Graxa: qual sua importância para a manutenção preditiva?

Graxa: qual sua importância para a manutenção preditiva?

A graxa é um lubrificante de alta viscosidade, com combinações feitas a partir de óleo mineral ou sintético e aditivos. E a lubrificação é parte fundamental para o funcionamento de qualquer engrenagem, fazendo com que o atrito não prejudique os sistemas.

Diante disso, a graxa é essencial para reduzir o impacto e o desgaste entre superfícies, tornando seu uso um fator de prevenção.

A conservação e o pleno funcionamento das máquinas está intimamente ligado à lubrificação correta de todas as estruturas que compõem o equipamento. Uma rotina correta de manutenção e monitoramento resulta no aumento da vida útil do maquinário, o que pode impactar positivamente no orçamento da empresa.

Os óleos lubrificantes podem ser encontrados de diversas formas: no estado gasoso, como no caso do aerosol; líquido, como a maioria dos óleos, e semi sólido, como grande parte das graxas.

O uso da graxa na manutenção preditiva

Tamanha é sua aplicação que marca presença no âmbito doméstico, sendo usada em correntes de bicicleta, por exemplo, e também no meio industrial, como parte da manutenção dos maquinários.

Mas, afinal, quais são as propriedades que fazem da graxa um instrumento essencial?

  • Sua textura permite que aplicações sejam feitas de forma controlada;
  • O ponto de fusão é a qualidade que faz da graxa uma substância manipulável em diferentes temperaturas;
  • A alta aderência permite que o produto seja aplicado facilmente nos locais desejados.

Dentro de uma fábrica, por exemplo, o uso da graxa pode ter diversos objetivos, entre eles: proteção contra contaminação pela água e consequente corrosão, redução do desgaste dos materiais, minimização da sujeira ou poeira produzida pela máquina em questão.
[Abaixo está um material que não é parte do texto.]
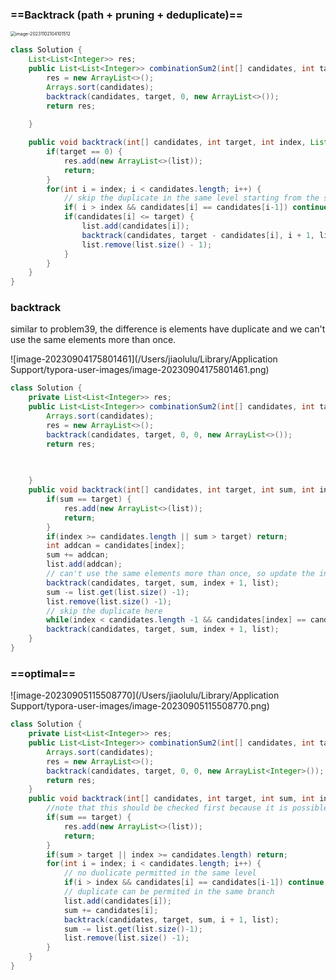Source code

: ### ==Backtrack (path + pruning + deduplicate)==

<img src="/Users/jiaolulu/Library/Application Support/typora-user-images/image-20231102104101512.png" alt="image-20231102104101512" style="zoom:50%;" />

```java
class Solution {
    List<List<Integer>> res;
    public List<List<Integer>> combinationSum2(int[] candidates, int target) {
        res = new ArrayList<>();
        Arrays.sort(candidates);
        backtrack(candidates, target, 0, new ArrayList<>());
        return res;
        
    }

    public void backtrack(int[] candidates, int target, int index, List<Integer>list) {
        if(target == 0) {
            res.add(new ArrayList<>(list));
            return;
        }
        for(int i = index; i < candidates.length; i++) {
            // skip the duplicate in the same level starting from the second index of each level
            if( i > index && candidates[i] == candidates[i-1]) continue;
            if(candidates[i] <= target) {
                list.add(candidates[i]);
                backtrack(candidates, target - candidates[i], i + 1, list);
                list.remove(list.size() - 1);
            }
        }
    }
}
```



### backtrack

similar to problem39, the difference is elements have duplicate and we can't use the same elements more than once.

![image-20230904175801461](/Users/jiaolulu/Library/Application Support/typora-user-images/image-20230904175801461.png)

```java
class Solution {
    private List<List<Integer>> res;
    public List<List<Integer>> combinationSum2(int[] candidates, int target) {
        Arrays.sort(candidates);
        res = new ArrayList<>();
        backtrack(candidates, target, 0, 0, new ArrayList<>());
        return res;

        
        
    }
    public void backtrack(int[] candidates, int target, int sum, int index, List<Integer> list) {
        if(sum == target) {
            res.add(new ArrayList<>(list));
            return;
        }
        if(index >= candidates.length || sum > target) return;
        int addcan = candidates[index];
        sum += addcan;
        list.add(addcan);
        // can't use the same elements more than once, so update the index
        backtrack(candidates, target, sum, index + 1, list);
        sum -= list.get(list.size() -1);
        list.remove(list.size() -1);
        // skip the duplicate here
        while(index < candidates.length -1 && candidates[index] == candidates[index + 1]) index++;
        backtrack(candidates, target, sum, index + 1, list);
    }
}
```

### ==optimal==

![image-20230905115508770](/Users/jiaolulu/Library/Application Support/typora-user-images/image-20230905115508770.png)

```java
class Solution {
    private List<List<Integer>> res;
    public List<List<Integer>> combinationSum2(int[] candidates, int target) {
        Arrays.sort(candidates);
        res = new ArrayList<>();
        backtrack(candidates, target, 0, 0, new ArrayList<Integer>());
        return res;
    }
    public void backtrack(int[] candidates, int target, int sum, int index, List<Integer> list) {
        //note that this should be checked first because it is possible that when index is out of bound but target == sum;
        if(sum == target) {
            res.add(new ArrayList<>(list));
            return;
        }
        if(sum > target || index >= candidates.length) return;
        for(int i = index; i < candidates.length; i++) {
            // no duolicate permitted in the same level
            if(i > index && candidates[i] == candidates[i-1]) continue;
            // duplicate can be permited in the same branch
            list.add(candidates[i]);
            sum += candidates[i];
            backtrack(candidates, target, sum, i + 1, list);
            sum -= list.get(list.size()-1);
            list.remove(list.size() -1);
        }
    }
}
```

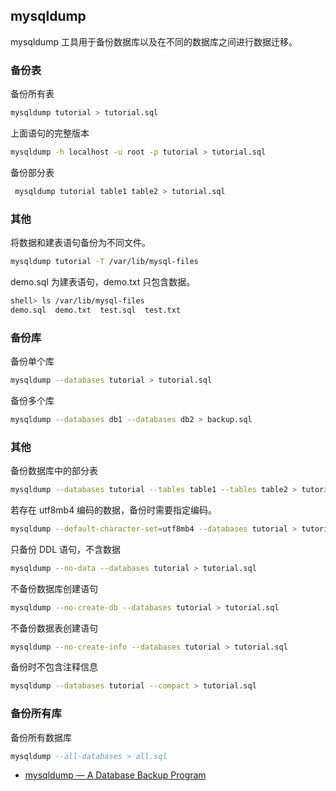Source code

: ## mysqldump

mysqldump 工具用于备份数据库以及在不同的数据库之间进行数据迁移。

### 备份表

备份所有表

```sh
mysqldump tutorial > tutorial.sql
```

上面语句的完整版本

```sh
mysqldump -h localhost -u root -p tutorial > tutorial.sql
```

备份部分表

```sh
 mysqldump tutorial table1 table2 > tutorial.sql
```

### 其他

将数据和建表语句备份为不同文件。

```sh
mysqldump tutorial -T /var/lib/mysql-files
```

demo.sql 为建表语句，demo.txt 只包含数据。

```sh
shell> ls /var/lib/mysql-files
demo.sql  demo.txt  test.sql  test.txt
```

### 备份库

备份单个库

```sh
mysqldump --databases tutorial > tutorial.sql
```

备份多个库

```sh
mysqldump --databases db1 --databases db2 > backup.sql
```

### 其他

备份数据库中的部分表

```sh
mysqldump --databases tutorial --tables table1 --tables table2 > tutorial.sql
```

若存在 utf8mb4 编码的数据，备份时需要指定编码。

```sh
mysqldump --default-character-set=utf8mb4 --databases tutorial > tutorial.sql
```

只备份 DDL 语句，不含数据

```sh
mysqldump --no-data --databases tutorial > tutorial.sql
```

不备份数据库创建语句

```sh
mysqldump --no-create-db --databases tutorial > tutorial.sql
```

不备份数据表创建语句

```sh
mysqldump --no-create-info --databases tutorial > tutorial.sql
```

备份时不包含注释信息

```sh
mysqldump --databases tutorial --compact > tutorial.sql
```

### 备份所有库

备份所有数据库

```sql
mysqldump --all-databases > all.sql
```

- [mysqldump — A Database Backup Program](https://dev.mysql.com/doc/refman/5.7/en/mysqldump.html)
Apesar de seu uso ser um consenso, cada tipo de graxa tem uma finalidade específica. Veja abaixo os diferentes as especificações de cada tipo e saiba qual a melhor forma de usar.

Graxa à base de sódio

É bastante fibrosa, não é resistente à água e apresenta boa consistência estrutural. É capaz de suportar temperaturas de até 150°C. Uma das principais vantagens é o alto poder de conferência de proteção contra corrosão e resistência ao calor, além de ter ótima vedação e aderência às superfícies em que é aplicada.

Graxa à base de cálcio

Possível de ser aplicada facilmente com pistola. É vaselinada e resistente à água, ideal para se trabalhar em temperatura máxima de até 77°C. Trata-se de um produto macio comumente utilizado em bombas de água, molas de veículos pesados, chassis e cabos de aço.

Graxa à base de lítio

Comumente utilizada em automóveis e na aviação, apresenta estabilidade em temperaturas elevadas (acima de 100°C) e tem alto grau de aderência à superfícies metálicas.

Graxa mista

Esse produto pode surgir a partir de uma mistura de diferentes ligas como sódio-bário, sódio-alumínio, sódio-cálcio.

Graxa sintética

Produzida a partir de óleos sintéticos não corrosivos, a graxa é utilizada em satélites, aeronaves e até mesmo robôs. Não possui resistência ao atrito em temperaturas baixas, sendo bastante versátil em termos de uso e aplicação.

É importante lembrar que, independente do tipo, de nada adianta aplicar a graxa ao equipamento e não monitorar o seu uso. Para todos os casos existe um prazo de validade. Assim, tão importante quanto a graxa para a manutenção das máquinas, é a análise do óleo para manter as engrenagens em pleno funcionamento.